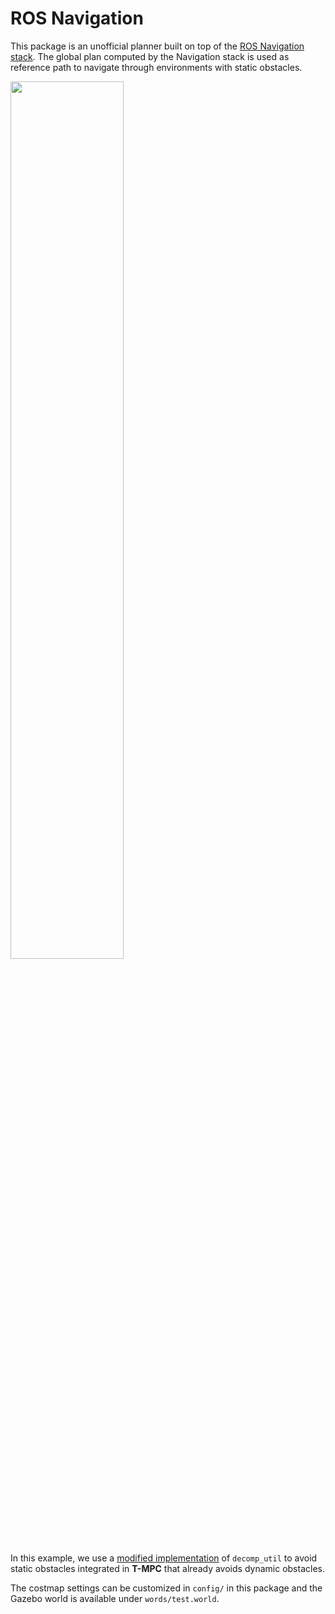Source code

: # ROS Navigation
This package is an unofficial planner built on top of the [ROS Navigation stack](http://wiki.ros.org/navigation). The global plan computed by the Navigation stack is used as reference path to navigate through environments with static obstacles.

<img src="https://imgur.com/QgYDTRq.gif" width="60%">

In this example, we use a [modified implementation](https://arxiv.org/pdf/2406.11506) of `decomp_util` to avoid static obstacles integrated in **T-MPC** that already avoids dynamic obstacles.

The costmap settings can be customized in `config/` in this package and the Gazebo world is available under `words/test.world`.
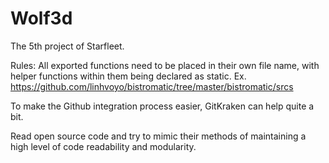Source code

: # Wolf3d
The 5th project of Starfleet.

Rules:
All exported functions need to be placed in their own file name, with helper functions within them being declared as static. Ex. https://github.com/linhvoyo/bistromatic/tree/master/bistromatic/srcs

To make the Github integration process easier, GitKraken can help quite a bit. 

Read open source code and try to mimic their methods of maintaining a high level of code readability and modularity. 
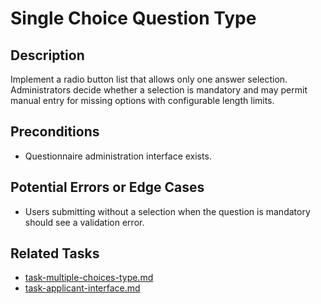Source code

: # Single Choice Question Type

## Description
Implement a radio button list that allows only one answer selection. Administrators decide whether a selection is mandatory and may permit manual entry for missing options with configurable length limits.

## Preconditions
- Questionnaire administration interface exists.

## Potential Errors or Edge Cases
- Users submitting without a selection when the question is mandatory should see a validation error.

## Related Tasks
- [task-multiple-choices-type.md](task-multiple-choices-type.md)
- [task-applicant-interface.md](task-applicant-interface.md)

- - -

Using the entries above, return each line in which the word "package" occurs.

This package is an unofficial planner built on top of the [ROS Navigation stack](http://wiki.ros.org/navigation). The global plan computed by the Navigation stack is used as reference path to navigate through environments with static obstacles.
The costmap settings can be customized in `config/` in this package and the Gazebo world is available under `words/test.world`.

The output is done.